As of yesterday I thought the debate about replication in psychology was converging on consensus in at least one respect. While there was still some disagreement about tone, basically everyone agreed that there was value in failed replications. But then this morning, Jason Mitchell posted this essay, in which he describes his belief that failed replication attempts can contain errors and therefore “cannot contribute to a cumulative understanding of scientific phenomena”. It’s hard to know where to begin when someone comes from a worldview so different from one’s own. Since there’s clearly a communication problem here, I’ll just give two examples to illustrate how I think about science.

  • Example 1. A rigorous lab conducts an experiment using a measurement device that requires special care. The effect size is d=0.5. Later, a different lab with no experience using the device tries to quickly replicate the experiment and computes an effect size of d=0.0.
  • Example 2. A small sample experiment in a field with a history of p-hacking shows an effect size of d=0.5. Another lab tries to replicate the study with a much larger sample and computes an effect size of d=0.0.

In both cases, I’d have subjective beliefs about the true effect size. For the first example, my posterior distribution might peak around d=0.4. For the second example, my posterior distribution might peak around d=0.1. In both cases, the replication would influence my posterior, but to varying degrees. In the first example, it would cause a small shift. In the second, it would cause a big shift. Reasonable people can disagree on the exact positions of the posteriors, but basically everyone ought to agree that our posteriors should incrementally adjust as we acquire new information, and that the size of these shifts should depend on a variety of factors, including the possibility of errors in either the original experiment or in the replication attempt. Maybe it’s because I’m stuck in a worldview, but none of this even seems very hard to understand. 

Jason Mitchell sees things differently. For him, all failed replications contain “no meaningful evidentiary value” and “do not constitute scientific output”. I don’t doubt the sincerity of his beliefs, but I suspect that most scientists and nonscientists alike will find these assertions to be pretty bizarre. NHST isn’t the only thing causing the crisis in psychology, but it’s pretty clear that this is what happens when people get too immersed in it. 

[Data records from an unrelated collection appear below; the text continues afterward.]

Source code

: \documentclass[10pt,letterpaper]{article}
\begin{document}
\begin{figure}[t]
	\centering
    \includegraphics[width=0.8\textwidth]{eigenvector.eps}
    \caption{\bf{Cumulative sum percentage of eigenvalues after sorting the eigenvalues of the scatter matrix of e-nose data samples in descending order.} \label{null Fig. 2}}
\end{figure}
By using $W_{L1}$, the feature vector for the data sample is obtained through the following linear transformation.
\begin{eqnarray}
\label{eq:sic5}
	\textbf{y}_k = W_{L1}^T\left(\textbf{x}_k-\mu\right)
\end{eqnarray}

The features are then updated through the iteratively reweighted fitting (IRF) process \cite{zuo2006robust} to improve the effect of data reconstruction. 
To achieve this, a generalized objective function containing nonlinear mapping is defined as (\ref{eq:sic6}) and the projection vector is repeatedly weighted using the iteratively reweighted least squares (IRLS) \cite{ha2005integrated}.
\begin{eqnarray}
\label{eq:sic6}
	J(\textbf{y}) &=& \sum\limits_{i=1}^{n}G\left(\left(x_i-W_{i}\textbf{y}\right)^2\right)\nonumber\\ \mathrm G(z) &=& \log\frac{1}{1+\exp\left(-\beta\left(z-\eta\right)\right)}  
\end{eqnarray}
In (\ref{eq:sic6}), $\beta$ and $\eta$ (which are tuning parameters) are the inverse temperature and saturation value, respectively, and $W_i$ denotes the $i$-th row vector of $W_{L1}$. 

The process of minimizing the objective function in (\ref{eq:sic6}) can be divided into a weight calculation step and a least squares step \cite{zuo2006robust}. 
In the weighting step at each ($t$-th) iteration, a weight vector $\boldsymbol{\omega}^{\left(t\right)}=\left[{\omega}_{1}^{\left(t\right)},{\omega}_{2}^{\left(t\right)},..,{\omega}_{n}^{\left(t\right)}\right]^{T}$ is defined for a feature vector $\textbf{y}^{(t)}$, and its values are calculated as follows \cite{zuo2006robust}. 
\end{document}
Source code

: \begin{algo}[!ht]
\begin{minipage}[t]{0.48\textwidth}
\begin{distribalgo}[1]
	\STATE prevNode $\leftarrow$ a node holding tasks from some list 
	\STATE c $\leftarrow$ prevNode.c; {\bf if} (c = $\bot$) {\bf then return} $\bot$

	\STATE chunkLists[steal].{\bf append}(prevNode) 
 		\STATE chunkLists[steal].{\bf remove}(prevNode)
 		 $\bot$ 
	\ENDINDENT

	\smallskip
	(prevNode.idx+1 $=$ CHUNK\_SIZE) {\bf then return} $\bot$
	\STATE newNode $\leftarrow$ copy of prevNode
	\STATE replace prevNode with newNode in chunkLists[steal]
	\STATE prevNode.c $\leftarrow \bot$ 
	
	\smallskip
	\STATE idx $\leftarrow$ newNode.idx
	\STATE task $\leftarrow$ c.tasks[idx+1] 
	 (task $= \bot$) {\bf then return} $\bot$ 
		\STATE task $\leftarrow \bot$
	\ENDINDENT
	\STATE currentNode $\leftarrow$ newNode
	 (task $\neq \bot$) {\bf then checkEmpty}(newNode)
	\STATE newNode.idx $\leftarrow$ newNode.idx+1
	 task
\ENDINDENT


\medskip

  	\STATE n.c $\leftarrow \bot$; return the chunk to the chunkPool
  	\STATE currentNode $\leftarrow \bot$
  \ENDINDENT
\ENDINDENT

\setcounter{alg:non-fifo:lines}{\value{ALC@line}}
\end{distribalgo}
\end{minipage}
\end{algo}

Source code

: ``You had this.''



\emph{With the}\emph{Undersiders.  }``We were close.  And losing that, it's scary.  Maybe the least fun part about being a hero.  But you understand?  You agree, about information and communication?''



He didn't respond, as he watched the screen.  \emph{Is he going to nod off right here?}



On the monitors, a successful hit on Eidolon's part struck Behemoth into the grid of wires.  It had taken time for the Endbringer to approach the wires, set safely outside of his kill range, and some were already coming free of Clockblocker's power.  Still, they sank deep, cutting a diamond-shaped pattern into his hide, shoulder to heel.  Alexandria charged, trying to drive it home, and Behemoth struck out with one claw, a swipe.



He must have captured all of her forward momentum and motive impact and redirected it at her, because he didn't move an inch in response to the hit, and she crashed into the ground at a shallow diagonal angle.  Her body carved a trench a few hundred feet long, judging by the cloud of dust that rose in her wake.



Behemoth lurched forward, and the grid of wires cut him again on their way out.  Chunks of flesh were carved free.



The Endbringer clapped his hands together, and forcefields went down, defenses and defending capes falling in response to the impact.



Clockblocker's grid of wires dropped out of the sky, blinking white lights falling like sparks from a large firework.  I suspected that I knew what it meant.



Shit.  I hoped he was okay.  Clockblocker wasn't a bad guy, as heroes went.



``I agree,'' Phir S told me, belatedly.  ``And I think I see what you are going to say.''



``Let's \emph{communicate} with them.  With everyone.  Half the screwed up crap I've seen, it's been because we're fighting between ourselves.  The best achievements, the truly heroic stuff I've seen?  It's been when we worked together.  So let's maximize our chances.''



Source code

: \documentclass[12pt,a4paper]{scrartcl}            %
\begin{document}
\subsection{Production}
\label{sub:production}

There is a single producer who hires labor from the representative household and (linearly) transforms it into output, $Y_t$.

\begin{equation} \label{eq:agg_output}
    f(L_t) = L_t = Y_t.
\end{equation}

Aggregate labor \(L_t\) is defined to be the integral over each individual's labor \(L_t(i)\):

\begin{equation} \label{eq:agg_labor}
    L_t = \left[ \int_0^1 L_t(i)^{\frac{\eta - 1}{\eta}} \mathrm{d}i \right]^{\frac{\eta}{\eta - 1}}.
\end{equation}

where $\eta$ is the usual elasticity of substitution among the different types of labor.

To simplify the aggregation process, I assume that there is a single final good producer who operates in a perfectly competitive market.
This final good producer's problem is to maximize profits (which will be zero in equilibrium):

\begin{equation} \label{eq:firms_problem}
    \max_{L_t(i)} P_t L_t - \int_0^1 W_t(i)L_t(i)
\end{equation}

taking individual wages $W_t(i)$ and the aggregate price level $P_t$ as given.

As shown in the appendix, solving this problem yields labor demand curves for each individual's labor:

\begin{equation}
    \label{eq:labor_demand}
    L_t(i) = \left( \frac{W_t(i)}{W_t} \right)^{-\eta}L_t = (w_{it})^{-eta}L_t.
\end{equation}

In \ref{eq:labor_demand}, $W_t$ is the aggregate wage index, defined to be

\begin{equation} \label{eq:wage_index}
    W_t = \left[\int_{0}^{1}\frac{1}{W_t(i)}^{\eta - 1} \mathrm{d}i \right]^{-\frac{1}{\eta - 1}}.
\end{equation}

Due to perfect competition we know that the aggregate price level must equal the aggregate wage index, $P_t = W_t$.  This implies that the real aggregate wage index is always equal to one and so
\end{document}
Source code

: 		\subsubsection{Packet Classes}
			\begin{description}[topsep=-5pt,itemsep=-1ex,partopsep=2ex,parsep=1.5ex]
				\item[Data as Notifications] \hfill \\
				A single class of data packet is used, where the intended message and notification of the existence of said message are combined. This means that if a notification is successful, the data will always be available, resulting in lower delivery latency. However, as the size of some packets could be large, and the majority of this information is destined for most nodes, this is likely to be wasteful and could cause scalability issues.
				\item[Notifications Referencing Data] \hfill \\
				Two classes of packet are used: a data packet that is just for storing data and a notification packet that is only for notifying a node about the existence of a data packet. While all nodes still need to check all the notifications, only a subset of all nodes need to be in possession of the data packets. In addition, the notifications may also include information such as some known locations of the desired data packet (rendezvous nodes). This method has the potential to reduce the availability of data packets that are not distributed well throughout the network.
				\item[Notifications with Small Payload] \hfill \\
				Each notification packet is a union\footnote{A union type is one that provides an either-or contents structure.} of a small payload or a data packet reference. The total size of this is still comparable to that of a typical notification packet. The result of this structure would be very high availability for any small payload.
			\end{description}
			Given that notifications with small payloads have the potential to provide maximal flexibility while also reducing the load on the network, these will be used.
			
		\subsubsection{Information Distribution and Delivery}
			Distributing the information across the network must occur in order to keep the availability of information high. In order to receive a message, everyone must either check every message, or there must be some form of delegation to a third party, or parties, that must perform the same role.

11 thoughts on “Jason Mitchell’s essay

  1. The oddest thing about Mitchell’s essay is his discussion of black swans:

    “Suppose I assert the existence of some phenomenon, and you deny it; for example, I claim that some non-white swans exist, and you claim that none do (i.e., that no swans exist that are any color other than white). . . . A single positive example is sufficient to falsify the assertion that something does not exist; one colorful swan is all it takes to rule out the impossibility that swans come in more than one color. In contrast, negative examples can never establish the nonexistence of a phenomenon, because the next instance might always turn up a counterexample. . . . a single positive finding (of a non-white swan) had more evidentiary value than millennia of negative observations. What more, it is clear that the null claim cannot be reinstated by additional negative observations: rounding up trumpet after trumpet of white swans does not rescue the claim that no non-white swans exists. This is because positive evidence has, in a literal sense, infinitely more evidentiary value than negative evidence.”

    This is a bad analogy to many scientific inquiries, particular in social psychology. In the black swan case, if the hypothesis is merely “not 100% of swans are white” or “at least one black swan exists somewhere in the world,” then seeing one black swan is enough.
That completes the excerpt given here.